• **EXERCISE GOAL**:
Give again, word for word, each line from the top of the listing through the line that holds "in der Domäne.".
SUPPLIED MATERIAL: Begin
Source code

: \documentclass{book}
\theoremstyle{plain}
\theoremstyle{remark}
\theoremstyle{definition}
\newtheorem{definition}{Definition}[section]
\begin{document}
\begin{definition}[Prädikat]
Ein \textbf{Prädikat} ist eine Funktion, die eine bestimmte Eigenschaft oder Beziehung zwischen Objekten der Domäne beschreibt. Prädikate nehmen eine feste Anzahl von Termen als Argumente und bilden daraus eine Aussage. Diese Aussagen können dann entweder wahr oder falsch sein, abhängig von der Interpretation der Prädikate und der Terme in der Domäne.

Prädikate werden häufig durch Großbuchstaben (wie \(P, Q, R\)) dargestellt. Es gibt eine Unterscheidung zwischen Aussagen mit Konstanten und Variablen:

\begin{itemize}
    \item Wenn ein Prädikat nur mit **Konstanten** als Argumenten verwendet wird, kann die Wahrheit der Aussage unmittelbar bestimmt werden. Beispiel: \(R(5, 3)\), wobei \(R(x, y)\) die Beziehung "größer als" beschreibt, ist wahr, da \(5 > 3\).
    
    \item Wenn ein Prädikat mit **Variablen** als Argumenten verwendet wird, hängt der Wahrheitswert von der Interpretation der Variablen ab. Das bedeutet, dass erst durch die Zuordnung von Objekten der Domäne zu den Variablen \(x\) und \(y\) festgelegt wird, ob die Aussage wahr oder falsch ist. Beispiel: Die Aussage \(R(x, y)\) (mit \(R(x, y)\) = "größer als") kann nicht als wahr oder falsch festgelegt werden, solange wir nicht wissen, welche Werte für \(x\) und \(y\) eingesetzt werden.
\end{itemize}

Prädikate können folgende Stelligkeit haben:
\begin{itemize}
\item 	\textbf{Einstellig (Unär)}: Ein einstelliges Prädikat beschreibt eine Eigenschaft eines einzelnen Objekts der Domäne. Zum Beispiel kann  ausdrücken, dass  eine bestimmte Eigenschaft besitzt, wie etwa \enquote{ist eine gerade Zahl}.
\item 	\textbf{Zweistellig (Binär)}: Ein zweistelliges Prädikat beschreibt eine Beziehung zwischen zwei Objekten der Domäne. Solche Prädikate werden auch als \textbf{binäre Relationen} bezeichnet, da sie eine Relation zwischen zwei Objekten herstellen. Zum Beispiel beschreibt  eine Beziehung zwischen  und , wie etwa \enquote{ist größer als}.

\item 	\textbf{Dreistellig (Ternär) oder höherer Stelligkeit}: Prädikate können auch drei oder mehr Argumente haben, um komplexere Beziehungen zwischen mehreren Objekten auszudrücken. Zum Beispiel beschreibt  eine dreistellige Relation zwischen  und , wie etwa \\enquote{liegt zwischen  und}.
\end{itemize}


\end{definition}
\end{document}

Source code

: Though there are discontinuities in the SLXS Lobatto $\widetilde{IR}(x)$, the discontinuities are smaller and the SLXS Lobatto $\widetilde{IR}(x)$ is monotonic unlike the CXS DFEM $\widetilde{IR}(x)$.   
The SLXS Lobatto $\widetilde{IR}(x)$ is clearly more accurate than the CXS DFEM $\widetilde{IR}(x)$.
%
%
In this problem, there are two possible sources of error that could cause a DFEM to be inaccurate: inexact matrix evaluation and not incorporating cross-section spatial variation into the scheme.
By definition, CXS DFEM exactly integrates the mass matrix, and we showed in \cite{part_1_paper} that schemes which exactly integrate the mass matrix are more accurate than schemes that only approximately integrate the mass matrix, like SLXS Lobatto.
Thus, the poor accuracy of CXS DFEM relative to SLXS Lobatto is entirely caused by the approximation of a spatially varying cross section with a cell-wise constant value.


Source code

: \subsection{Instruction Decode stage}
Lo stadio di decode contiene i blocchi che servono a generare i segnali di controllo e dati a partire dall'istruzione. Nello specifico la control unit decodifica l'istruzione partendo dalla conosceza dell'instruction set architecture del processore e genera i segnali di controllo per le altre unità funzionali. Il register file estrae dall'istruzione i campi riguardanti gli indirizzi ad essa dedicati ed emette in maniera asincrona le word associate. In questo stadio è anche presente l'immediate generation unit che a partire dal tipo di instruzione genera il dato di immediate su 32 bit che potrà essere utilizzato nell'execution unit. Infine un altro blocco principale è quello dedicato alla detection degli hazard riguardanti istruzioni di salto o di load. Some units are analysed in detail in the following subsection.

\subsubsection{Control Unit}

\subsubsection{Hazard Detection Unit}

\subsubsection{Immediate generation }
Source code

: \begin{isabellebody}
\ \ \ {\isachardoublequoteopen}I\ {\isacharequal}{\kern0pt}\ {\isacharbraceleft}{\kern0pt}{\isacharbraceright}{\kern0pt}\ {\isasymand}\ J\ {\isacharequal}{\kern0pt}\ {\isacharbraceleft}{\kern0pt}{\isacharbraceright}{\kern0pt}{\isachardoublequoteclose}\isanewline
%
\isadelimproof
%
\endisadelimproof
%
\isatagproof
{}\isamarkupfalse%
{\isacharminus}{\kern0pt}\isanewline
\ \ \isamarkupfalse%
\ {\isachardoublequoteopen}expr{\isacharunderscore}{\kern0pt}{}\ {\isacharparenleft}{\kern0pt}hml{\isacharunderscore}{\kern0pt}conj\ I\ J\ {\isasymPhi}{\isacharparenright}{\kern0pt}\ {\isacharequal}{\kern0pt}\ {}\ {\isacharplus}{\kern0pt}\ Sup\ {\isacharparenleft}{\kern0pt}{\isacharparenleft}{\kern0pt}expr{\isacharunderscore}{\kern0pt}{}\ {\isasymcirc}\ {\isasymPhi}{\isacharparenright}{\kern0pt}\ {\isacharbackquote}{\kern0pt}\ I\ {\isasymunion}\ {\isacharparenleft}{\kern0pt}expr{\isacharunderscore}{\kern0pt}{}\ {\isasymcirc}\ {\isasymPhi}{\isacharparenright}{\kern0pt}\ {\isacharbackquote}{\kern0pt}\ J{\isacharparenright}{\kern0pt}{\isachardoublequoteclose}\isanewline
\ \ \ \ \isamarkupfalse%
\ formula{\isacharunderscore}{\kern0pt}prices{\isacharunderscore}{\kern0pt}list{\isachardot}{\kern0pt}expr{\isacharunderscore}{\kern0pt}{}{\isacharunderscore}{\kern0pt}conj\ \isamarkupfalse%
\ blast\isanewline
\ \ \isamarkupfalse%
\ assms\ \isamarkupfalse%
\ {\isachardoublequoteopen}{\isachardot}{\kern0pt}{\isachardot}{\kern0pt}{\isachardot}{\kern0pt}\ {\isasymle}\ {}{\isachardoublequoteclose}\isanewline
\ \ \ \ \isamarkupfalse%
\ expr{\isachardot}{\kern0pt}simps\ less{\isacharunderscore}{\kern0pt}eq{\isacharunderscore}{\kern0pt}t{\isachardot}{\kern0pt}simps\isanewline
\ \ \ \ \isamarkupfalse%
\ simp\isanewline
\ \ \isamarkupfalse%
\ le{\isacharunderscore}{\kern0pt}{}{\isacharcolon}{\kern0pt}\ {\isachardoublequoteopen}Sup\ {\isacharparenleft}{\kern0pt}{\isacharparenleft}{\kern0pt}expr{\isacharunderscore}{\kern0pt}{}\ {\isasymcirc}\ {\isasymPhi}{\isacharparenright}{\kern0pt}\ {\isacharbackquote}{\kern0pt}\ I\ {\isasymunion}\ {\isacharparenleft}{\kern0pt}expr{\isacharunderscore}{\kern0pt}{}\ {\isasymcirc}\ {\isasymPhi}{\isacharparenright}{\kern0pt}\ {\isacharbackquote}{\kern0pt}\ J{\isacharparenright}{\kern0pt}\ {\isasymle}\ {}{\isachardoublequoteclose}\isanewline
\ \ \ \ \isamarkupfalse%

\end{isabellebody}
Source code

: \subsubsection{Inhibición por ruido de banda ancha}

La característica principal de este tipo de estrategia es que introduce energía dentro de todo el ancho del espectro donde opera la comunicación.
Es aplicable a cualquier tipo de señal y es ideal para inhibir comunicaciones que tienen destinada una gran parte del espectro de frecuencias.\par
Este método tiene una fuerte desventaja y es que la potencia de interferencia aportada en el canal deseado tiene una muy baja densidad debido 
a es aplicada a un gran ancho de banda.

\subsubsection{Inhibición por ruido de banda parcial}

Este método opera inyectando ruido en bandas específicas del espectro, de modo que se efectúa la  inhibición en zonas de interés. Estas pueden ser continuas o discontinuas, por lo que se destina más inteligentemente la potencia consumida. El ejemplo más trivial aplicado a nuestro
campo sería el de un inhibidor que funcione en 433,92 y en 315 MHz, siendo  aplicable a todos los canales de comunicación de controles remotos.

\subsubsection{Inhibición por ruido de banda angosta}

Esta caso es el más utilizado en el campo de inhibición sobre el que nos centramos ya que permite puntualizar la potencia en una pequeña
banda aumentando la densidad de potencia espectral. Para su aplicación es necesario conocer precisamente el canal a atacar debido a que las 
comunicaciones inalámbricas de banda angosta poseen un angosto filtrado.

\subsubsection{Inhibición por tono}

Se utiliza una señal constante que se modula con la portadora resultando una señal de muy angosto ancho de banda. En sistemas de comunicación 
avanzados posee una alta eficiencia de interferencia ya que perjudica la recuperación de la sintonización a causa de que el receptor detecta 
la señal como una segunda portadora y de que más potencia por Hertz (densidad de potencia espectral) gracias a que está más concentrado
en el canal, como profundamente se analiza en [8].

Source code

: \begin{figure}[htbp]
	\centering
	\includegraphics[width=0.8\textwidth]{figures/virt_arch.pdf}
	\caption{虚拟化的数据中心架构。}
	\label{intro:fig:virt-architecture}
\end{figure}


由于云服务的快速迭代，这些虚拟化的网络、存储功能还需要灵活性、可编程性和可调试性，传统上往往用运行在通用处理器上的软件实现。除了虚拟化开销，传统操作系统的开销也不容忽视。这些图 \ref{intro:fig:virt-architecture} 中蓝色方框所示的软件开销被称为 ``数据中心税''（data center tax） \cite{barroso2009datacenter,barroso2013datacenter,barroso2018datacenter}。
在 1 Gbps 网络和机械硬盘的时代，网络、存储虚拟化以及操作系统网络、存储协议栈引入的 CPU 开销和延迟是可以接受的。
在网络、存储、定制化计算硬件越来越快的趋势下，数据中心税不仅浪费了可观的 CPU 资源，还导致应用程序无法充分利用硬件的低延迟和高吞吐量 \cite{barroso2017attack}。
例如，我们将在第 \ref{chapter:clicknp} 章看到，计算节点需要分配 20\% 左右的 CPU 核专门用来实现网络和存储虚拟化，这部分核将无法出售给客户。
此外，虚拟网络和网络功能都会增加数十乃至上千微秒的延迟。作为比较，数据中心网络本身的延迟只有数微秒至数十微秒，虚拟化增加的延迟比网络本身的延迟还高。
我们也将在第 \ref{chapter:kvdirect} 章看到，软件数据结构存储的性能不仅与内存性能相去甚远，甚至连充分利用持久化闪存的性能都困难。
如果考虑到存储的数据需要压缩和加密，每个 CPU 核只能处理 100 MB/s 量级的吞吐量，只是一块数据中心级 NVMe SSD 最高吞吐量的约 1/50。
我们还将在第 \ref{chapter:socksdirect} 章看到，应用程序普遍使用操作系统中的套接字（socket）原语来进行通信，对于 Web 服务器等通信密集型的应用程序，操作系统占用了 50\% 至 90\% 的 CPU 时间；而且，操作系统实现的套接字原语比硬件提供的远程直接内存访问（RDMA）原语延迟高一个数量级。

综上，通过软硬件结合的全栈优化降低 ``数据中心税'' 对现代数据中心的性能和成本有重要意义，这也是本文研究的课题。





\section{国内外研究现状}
SUPPLIED MATERIAL: End
• **RESPONSE AREA**:
Source code

: \documentclass{book}
\theoremstyle{plain}
\theoremstyle{remark}
\theoremstyle{definition}
\newtheorem{definition}{Definition}[section]
\begin{document}
\begin{definition}[Prädikat]
Ein \textbf{Prädikat} ist eine Funktion, die eine bestimmte Eigenschaft oder Beziehung zwischen Objekten der Domäne beschreibt. Prädikate nehmen eine feste Anzahl von Termen als Argumente und bilden daraus eine Aussage. Diese Aussagen können dann entweder wahr oder falsch sein, abhängig von der Interpretation der Prädikate und der Terme in der Domäne.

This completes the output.